By the time this appears in print, the Finance Bill 2001 will have been published.
There are two possibilities: if the election is called, we will get a very short Bill, perhaps as little as three lines.
On the other hand, we may get the full Bill setting out the measures announced in the Budget – and if, as expected, the present government is re-elected, these measures will certainly be included in a second Finance Bill later in the summer.
I think this is the more likely outcome: indeed, one conspiracy theory ran that Tony Blair would have to call the election on 3 May since otherwise Gordon Brown will be caught out without having drafted the full version of the Finance Bill!
Whenever it finally appears, this year’s Bill will do little or nothing to reduce the complexity of the tax system. Instead, we shall get another two or three hundred pages of detailed legislation.

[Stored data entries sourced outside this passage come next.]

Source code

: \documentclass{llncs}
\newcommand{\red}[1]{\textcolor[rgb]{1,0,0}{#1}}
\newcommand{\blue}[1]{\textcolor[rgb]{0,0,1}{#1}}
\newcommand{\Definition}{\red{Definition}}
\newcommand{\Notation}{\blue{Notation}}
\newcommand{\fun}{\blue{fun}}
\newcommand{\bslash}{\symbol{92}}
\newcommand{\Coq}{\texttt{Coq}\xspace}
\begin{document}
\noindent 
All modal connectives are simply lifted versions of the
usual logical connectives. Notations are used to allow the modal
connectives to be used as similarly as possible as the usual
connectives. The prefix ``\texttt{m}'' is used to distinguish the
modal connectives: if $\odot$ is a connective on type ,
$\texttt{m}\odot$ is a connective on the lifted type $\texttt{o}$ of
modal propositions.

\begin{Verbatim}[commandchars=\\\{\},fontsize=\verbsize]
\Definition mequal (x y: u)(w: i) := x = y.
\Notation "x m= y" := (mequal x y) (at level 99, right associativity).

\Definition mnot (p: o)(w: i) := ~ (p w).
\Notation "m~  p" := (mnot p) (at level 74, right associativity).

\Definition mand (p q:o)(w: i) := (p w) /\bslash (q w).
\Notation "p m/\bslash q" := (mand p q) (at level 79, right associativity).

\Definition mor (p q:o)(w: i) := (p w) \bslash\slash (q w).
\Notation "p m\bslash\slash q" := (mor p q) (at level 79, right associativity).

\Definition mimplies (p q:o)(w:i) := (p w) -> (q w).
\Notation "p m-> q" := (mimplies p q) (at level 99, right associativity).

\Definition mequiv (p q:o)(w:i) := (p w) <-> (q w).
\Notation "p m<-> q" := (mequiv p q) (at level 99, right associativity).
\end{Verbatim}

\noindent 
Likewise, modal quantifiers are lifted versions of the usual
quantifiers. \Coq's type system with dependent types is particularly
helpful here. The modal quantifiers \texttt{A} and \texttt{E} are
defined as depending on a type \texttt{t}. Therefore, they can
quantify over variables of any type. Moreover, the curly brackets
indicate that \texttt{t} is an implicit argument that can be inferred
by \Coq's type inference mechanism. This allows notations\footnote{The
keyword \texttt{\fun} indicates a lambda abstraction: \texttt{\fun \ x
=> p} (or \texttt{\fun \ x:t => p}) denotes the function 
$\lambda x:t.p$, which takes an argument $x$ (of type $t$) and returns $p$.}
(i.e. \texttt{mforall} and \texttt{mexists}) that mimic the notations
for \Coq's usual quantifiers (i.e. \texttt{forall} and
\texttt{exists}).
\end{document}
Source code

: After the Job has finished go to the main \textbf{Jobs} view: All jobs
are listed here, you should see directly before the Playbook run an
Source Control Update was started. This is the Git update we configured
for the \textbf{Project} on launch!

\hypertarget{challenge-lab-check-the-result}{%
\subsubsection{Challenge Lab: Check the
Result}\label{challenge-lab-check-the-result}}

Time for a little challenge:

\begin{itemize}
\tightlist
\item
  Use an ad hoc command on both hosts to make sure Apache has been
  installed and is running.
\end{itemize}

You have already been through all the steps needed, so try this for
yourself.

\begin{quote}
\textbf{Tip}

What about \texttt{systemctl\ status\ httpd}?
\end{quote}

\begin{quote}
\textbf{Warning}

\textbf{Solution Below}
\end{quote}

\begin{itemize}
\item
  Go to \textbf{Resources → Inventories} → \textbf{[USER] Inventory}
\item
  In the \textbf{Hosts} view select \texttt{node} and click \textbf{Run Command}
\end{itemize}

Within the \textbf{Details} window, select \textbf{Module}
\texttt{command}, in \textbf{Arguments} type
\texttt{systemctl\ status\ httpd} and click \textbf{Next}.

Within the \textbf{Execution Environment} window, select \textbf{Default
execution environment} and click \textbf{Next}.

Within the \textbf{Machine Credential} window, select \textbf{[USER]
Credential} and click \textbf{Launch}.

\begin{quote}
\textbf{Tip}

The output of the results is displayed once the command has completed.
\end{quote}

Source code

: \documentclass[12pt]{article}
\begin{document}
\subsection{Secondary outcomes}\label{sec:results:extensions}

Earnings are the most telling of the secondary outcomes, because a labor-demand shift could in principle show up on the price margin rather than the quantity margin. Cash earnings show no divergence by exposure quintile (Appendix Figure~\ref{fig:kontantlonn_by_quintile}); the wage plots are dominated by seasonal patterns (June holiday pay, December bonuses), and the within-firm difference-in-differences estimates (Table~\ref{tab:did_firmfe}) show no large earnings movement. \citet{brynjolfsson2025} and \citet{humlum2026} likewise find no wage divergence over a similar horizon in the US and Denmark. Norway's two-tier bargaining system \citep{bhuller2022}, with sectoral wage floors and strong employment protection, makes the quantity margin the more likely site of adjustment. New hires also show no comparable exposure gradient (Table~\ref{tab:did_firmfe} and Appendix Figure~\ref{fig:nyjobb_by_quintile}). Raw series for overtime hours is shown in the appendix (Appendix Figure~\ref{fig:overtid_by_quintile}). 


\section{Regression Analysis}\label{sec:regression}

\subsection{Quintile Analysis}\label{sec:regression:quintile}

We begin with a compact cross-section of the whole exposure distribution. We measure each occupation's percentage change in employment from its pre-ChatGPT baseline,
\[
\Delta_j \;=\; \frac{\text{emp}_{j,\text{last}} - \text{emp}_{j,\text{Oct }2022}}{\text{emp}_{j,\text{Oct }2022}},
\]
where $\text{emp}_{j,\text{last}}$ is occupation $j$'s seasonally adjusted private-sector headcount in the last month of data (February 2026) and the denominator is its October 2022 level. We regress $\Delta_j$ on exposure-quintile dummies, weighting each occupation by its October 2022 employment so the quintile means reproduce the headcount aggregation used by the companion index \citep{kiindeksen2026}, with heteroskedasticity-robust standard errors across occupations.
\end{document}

Even proposals which are clearly aimed at simplification, such as the idea of basing small companies’ tax computations on the accounts, are likely to be hedged around by anti-avoidance rules and complex provisions for companies which move from one band of profits to another.
The aphorism which I would really like to see politicians (and the Treasury, and the Inland Revenue, and Customs & Excise) grasp is that perfect fairness leads to infinite complexity – which is itself unfair.

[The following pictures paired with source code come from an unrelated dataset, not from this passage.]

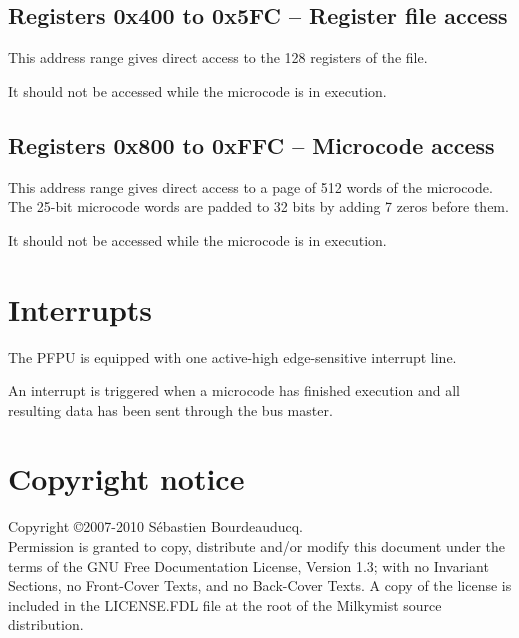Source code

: \documentclass[a4paper,11pt]{article}
\begin{document}
\subsection{Registers 0x400 to 0x5FC -- Register file access}
This address range gives direct access to the 128 registers of the file.

It should not be accessed while the microcode is in execution.

\subsection{Registers 0x800 to 0xFFC -- Microcode access}
This address range gives direct access to a page of 512 words of the microcode. The 25-bit microcode words are padded to 32 bits by adding 7 zeros before them.

It should not be accessed while the microcode is in execution.

\section{Interrupts}
The PFPU is equipped with one active-high edge-sensitive interrupt line.

An interrupt is triggered when a microcode has finished execution and all resulting data has been sent through the bus master.

\section*{Copyright notice}
Copyright \copyright 2007-2010 S\'ebastien Bourdeauducq. \\
Permission is granted to copy, distribute and/or modify this document under the terms of the GNU Free Documentation License, Version 1.3; with no Invariant Sections, no Front-Cover Texts, and no Back-Cover Texts. A copy of the license is included in the LICENSE.FDL file at the root of the Milkymist source distribution.
\end{document}

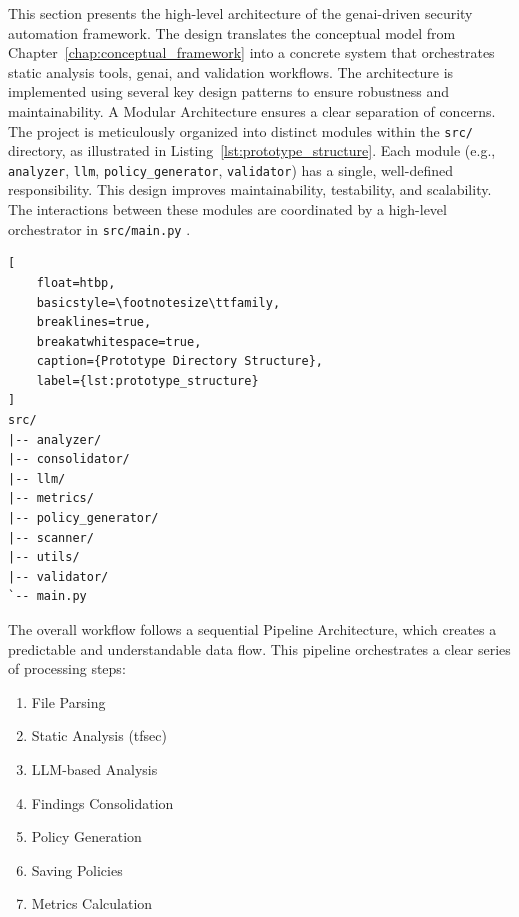 This section presents the high-level architecture of the \gls{genai}-driven security automation framework. The design translates the conceptual model from Chapter~\ref{chap:conceptual_framework} into a concrete system that orchestrates static analysis tools, \gls{genai}, and validation workflows. The architecture is implemented using several key design patterns to ensure robustness and maintainability.
A Modular Architecture ensures a clear separation of concerns. The project is meticulously organized into distinct modules within the \texttt{src/} directory, as illustrated in Listing~\ref{lst:prototype_structure}. Each module (e.g., \texttt{analyzer}, \texttt{llm}, \texttt{policy\_generator}, \texttt{validator}) has a single, well-defined responsibility. This design improves maintainability, testability, and scalability. The interactions between these modules are coordinated by a high-level orchestrator in \texttt{src/main.py} \cite{martin_clean_2009}.
\begin{lstlisting}[
    float=htbp,
    basicstyle=\footnotesize\ttfamily, 
    breaklines=true,
    breakatwhitespace=true,
    caption={Prototype Directory Structure},
    label={lst:prototype_structure}
]
src/
|-- analyzer/
|-- consolidator/
|-- llm/
|-- metrics/
|-- policy_generator/
|-- scanner/
|-- utils/
|-- validator/
`-- main.py
\end{lstlisting}

The overall workflow follows a sequential Pipeline Architecture, which creates a predictable and understandable data flow. This pipeline orchestrates a clear series of processing steps:
\begin{enumerate}
\item File Parsing
\item Static Analysis (tfsec)
\item LLM-based Analysis
\item Findings Consolidation
\item Policy Generation
\item Saving Policies
\item Metrics Calculation
\end{enumerate}

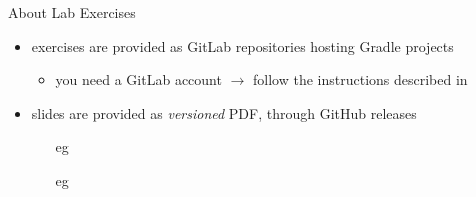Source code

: \documentclass[presentation]{beamer}\mode<presentation>{\usetheme{AMSBolognaFC}}
\begin{document}
\begin{frame}[c,allowframebreaks]{About Lab Exercises}
\begin{itemize}
        \bigskip

        \item exercises are provided as GitLab repositories hosting Gradle projects
        \begin{itemize}
            \item you need a GitLab account $\rightarrow$ follow the instructions described in \cite{envSetup}
        \end{itemize}

        \bigskip

        \item slides are provided as \emph{versioned} PDF, through GitHub releases
        \begin{itemize}
            \item[eg] 
            \item[eg] 
        \end{itemize}

    \end{itemize}

\end{frame}
\end{document}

Surely it should be possible to improve the system so that the vast majority of taxpayers understand how much they are being asked to pay – who knows, they might then even be more willing to pay it.
I do believe that there are some grounds for optimism.
The groundswell of opinion, from businesses, tax advisers and the public, is that the system is creaking at the seams and we cannot go on like this.
A few days ago, the CIoT president Richard Mannion issued a challenge to the Inland Revenue to put tax simplification high on their agenda: I am delighted to report that Ann Chant, deputy chairman of the board, accepted the challenge.
I believe the time is right for change: now let’s work together to make it happen.
– Heather Self is a tax partner with Ernst & Young and vice-president of the Chartered Institute of Taxation.